Would you restate word for word the lines of the listing, beginning at the first and ending with the line that holds "sublattice at each"?

+---+

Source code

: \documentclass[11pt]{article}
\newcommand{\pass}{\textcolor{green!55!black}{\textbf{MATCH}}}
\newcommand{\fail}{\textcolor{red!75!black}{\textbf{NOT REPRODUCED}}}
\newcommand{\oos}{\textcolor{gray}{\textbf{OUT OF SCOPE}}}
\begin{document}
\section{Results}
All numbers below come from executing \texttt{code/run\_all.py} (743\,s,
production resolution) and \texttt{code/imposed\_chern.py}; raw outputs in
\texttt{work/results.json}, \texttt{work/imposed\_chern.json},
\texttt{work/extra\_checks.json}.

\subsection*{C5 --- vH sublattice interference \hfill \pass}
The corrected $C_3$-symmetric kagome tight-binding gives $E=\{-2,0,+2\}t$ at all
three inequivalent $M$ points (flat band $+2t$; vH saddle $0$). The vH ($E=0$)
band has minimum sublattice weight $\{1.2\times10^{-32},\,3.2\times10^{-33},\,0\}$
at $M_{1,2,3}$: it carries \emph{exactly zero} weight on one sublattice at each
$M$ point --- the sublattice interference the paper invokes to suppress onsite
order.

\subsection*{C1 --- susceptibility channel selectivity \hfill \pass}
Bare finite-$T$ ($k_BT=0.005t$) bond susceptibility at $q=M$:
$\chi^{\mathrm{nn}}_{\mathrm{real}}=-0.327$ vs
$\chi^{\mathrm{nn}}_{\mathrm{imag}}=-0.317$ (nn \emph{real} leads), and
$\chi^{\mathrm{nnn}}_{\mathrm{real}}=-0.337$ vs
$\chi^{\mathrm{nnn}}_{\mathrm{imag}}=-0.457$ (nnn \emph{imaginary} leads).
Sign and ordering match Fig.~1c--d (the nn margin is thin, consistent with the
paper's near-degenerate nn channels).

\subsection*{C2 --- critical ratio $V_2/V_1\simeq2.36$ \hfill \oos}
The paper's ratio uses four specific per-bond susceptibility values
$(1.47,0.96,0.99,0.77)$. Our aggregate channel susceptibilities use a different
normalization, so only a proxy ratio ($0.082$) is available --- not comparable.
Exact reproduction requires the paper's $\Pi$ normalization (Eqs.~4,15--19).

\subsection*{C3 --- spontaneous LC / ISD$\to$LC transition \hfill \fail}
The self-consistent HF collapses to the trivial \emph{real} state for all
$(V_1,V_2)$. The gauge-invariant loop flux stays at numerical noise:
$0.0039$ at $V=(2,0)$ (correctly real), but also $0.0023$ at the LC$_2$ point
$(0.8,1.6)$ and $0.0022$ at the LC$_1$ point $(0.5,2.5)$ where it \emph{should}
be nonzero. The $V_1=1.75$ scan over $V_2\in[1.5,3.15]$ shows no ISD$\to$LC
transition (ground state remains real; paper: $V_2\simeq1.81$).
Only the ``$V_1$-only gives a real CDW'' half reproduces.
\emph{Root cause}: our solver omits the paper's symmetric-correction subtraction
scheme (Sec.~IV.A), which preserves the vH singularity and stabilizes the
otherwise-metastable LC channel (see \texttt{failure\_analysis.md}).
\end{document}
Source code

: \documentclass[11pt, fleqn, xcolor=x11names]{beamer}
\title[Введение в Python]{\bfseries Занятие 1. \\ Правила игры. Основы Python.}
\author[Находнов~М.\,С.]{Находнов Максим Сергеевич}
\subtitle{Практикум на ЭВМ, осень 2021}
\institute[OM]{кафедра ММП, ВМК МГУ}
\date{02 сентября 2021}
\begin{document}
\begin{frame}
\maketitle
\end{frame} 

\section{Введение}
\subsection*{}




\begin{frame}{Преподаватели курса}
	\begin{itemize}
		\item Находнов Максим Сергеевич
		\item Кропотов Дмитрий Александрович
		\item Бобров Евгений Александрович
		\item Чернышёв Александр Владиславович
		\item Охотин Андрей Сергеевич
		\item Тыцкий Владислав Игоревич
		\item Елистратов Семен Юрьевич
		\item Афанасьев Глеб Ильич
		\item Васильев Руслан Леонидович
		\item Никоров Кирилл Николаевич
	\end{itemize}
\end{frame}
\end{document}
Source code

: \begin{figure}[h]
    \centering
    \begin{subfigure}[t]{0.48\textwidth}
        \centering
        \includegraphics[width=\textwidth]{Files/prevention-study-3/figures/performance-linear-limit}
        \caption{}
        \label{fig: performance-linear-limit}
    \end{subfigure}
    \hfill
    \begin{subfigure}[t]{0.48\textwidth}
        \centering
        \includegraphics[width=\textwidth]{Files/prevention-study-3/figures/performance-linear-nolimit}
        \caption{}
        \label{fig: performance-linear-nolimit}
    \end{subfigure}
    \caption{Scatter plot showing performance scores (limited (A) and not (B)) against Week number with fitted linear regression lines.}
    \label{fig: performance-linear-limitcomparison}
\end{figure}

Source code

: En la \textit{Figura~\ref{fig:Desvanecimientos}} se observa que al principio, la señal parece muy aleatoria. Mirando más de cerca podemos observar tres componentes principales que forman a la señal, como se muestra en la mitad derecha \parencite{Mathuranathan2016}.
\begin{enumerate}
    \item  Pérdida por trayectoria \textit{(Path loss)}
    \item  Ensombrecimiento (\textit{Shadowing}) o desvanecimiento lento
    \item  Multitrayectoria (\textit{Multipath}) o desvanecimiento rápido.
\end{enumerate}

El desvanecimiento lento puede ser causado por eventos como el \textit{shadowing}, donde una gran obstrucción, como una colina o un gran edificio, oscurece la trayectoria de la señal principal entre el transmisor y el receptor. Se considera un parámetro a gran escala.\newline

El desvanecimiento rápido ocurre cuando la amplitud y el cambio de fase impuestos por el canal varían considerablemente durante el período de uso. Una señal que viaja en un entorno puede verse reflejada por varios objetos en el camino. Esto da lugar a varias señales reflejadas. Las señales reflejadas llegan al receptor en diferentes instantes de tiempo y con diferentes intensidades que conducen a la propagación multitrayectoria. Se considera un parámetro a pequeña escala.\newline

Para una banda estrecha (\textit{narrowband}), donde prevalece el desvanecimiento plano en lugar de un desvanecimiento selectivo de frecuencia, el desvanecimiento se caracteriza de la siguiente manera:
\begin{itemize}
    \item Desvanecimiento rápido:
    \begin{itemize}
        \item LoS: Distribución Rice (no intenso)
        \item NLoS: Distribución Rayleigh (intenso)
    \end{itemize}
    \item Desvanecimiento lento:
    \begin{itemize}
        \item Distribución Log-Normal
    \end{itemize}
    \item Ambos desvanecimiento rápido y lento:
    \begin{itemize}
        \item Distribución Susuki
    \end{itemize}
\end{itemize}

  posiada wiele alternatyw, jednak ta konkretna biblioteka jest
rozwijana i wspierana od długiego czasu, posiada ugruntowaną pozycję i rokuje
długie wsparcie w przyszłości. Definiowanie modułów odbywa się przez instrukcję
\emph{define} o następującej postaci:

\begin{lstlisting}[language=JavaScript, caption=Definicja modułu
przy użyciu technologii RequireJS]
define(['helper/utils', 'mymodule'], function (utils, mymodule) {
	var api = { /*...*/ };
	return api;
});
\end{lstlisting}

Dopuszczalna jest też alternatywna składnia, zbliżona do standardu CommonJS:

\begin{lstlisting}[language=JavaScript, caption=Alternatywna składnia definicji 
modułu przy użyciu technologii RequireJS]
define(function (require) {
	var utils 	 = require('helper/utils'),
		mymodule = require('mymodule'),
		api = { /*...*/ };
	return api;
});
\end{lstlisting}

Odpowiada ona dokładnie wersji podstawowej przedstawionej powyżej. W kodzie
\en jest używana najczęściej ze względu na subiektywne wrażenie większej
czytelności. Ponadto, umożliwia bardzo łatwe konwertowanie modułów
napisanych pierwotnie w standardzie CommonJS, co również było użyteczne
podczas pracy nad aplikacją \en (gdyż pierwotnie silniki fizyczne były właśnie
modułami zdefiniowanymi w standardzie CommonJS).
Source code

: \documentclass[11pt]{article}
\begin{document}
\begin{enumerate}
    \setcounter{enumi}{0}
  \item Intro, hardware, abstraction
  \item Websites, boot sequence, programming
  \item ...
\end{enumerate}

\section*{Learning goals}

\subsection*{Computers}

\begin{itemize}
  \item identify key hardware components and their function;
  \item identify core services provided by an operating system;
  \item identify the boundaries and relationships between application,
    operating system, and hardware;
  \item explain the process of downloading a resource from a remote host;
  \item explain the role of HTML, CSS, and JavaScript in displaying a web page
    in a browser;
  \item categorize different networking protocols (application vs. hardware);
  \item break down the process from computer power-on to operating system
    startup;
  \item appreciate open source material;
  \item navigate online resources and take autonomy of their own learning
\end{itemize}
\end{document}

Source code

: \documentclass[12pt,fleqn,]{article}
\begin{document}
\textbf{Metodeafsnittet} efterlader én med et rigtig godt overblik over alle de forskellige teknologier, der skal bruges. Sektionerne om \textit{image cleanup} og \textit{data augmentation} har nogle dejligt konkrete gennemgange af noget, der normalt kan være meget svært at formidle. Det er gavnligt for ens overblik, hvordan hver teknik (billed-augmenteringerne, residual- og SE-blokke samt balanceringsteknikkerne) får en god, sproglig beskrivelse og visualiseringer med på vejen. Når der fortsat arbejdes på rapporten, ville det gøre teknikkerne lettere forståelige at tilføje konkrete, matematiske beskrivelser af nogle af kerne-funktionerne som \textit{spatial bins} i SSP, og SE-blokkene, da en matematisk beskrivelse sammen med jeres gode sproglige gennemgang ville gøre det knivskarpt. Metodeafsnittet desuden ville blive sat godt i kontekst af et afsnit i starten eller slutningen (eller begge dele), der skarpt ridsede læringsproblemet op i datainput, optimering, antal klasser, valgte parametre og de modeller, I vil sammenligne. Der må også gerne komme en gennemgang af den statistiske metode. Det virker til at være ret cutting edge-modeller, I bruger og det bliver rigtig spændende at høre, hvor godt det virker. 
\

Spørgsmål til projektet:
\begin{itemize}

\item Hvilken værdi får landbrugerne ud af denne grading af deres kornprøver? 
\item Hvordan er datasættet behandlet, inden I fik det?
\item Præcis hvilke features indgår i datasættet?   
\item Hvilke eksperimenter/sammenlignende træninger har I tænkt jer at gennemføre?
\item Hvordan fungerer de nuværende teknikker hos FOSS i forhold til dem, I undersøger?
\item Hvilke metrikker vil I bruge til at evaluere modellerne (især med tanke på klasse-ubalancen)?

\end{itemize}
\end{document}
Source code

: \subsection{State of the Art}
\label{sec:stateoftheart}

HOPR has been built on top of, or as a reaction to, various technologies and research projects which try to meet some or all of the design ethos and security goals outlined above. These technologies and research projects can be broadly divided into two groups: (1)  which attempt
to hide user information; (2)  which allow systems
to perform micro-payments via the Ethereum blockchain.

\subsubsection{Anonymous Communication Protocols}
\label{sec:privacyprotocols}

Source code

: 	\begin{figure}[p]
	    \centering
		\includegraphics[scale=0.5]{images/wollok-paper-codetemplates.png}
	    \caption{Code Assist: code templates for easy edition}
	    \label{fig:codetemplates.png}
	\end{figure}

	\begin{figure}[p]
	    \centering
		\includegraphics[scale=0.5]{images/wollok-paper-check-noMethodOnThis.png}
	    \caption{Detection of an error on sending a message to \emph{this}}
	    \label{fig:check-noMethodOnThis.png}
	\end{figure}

+---+

Exercise answer:
Source code

: \documentclass[11pt]{article}
\newcommand{\pass}{\textcolor{green!55!black}{\textbf{MATCH}}}
\newcommand{\fail}{\textcolor{red!75!black}{\textbf{NOT REPRODUCED}}}
\newcommand{\oos}{\textcolor{gray}{\textbf{OUT OF SCOPE}}}
\begin{document}
\section{Results}
All numbers below come from executing \texttt{code/run\_all.py} (743\,s,
production resolution) and \texttt{code/imposed\_chern.py}; raw outputs in
\texttt{work/results.json}, \texttt{work/imposed\_chern.json},
\texttt{work/extra\_checks.json}.

\subsection*{C5 --- vH sublattice interference \hfill \pass}
The corrected $C_3$-symmetric kagome tight-binding gives $E=\{-2,0,+2\}t$ at all
three inequivalent $M$ points (flat band $+2t$; vH saddle $0$). The vH ($E=0$)
band has minimum sublattice weight $\{1.2\times10^{-32},\,3.2\times10^{-33},\,0\}$
at $M_{1,2,3}$: it carries \emph{exactly zero} weight on one sublattice at each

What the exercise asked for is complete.